A gay priest speaks on impending Vatican document


The “anonymous gay priest” is getting a lot of attention lately. He is turning up in newspapers, on the radio, and he is getting calls from TV producers (complete with promise of fake mustache and altered voice). They are from both coasts and places in-between. Their take on recent news from the Vatican causes in them a variety of responses with some uniformity: They are hurt and they are scared.

NCR spoke with a gay priest who is active in an ethnically diverse urban parish on the East Coast. He was eager to speak out but just as eager to protect his identity and his vocation. In the interview that follows, this priest reflects on the possible release of a document barring -- or at least discouraging -- gay men from entering the seminary, news of a Vatican plan to send teams of investigators to each of the more than 200 American Catholic seminaries to gather “evidence of homosexuality,” and the internal struggle of a gay priest trying to stay true to his vocation in a church that is, at best, conflicted about homosexuality and, at worst, acting out a deep prejudice.

NCR: What was your initial reaction to word of a looming Vatican document barring -- or at least discouraging -- homosexuals from entering the seminary?
Priest: I was horrified. And like many other celibate gay priests I know, I was also angry and discouraged and sad.

Were you surprised?
It’s something that a lot of gay priests have been expecting.
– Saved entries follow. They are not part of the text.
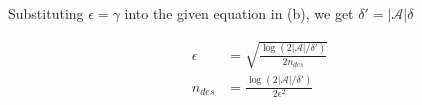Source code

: \documentclass{article}
\begin{document}
\begin{enumerate}
Substituting $\epsilon=\gamma$ into the given equation in (b), we get $\delta' = |\mathcal{A}|\delta$

\begin{align*}
\epsilon &= \sqrt{\frac{\log(2|\mathcal A|/\delta')}{2n_{des}}} \\
n_{des} &= \frac{\log(2|\mathcal A|/\delta')}{2\epsilon^2}
\end{align*}

\end{enumerate}

\printbibliography
\end{document}
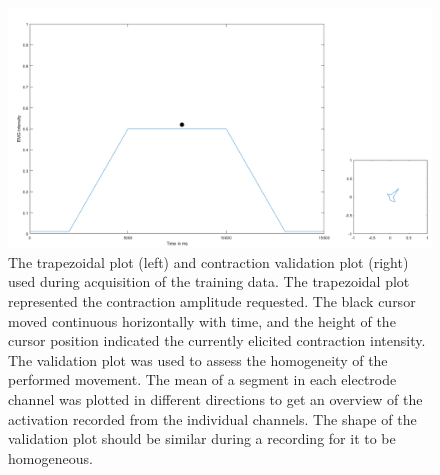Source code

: \begin{figure}[H]                 
	\includegraphics[width=1\textwidth]{figures/trapezoid}  
	\caption{The trapezoidal plot (left) and contraction validation plot (right) used during acquisition of the training data. The trapezoidal plot represented the contraction amplitude requested. The black cursor moved continuous horizontally with time, and the height of the cursor position indicated the currently elicited contraction intensity. The validation plot was used to assess the homogeneity of the performed movement. The mean of a segment in each electrode channel was plotted in different directions to get an overview of the activation recorded from the individual channels. The shape of the validation plot should be similar during a recording for it to be homogeneous.}
	\label{fig:GUI} 
\end{figure}
\vspace{-1em}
Ever since this crisis began there have been a number of bishops and even people in the Vatican who have been blaming gay priests for the sexual abuse crisis.

Certainly the majority of the cases were people preying on adolescent males and young boys. The logical fallacy, though, is to assume that every gay priest is therefore a pedophile, which is crazy -- or to assume that gay priests are not celibate, which is also crazy. Every gay priest I know is celibate. Now, I may travel in very faithful circles, but that is my experience.

The Catechism of the Catholic Church calls homosexual acts “intrinsically disordered” -- that is fairly well known -- but it also says a couple of things that are, relative to that statement, more affirming. It says that homosexuals “must be accepted with respect, compassion and sensitivity. Every sign of unjust discrimination in their regard should be avoided. These persons are called to fulfill God’s will in their lives.” What does that mean to you?
Well, going back to this stereotype that gay priests cannot handle celibacy -- that contradicts the catechism. Either gay men can be celibate and they should be allowed to be priests, or they can’t be celibate and the catechism is somehow wrong.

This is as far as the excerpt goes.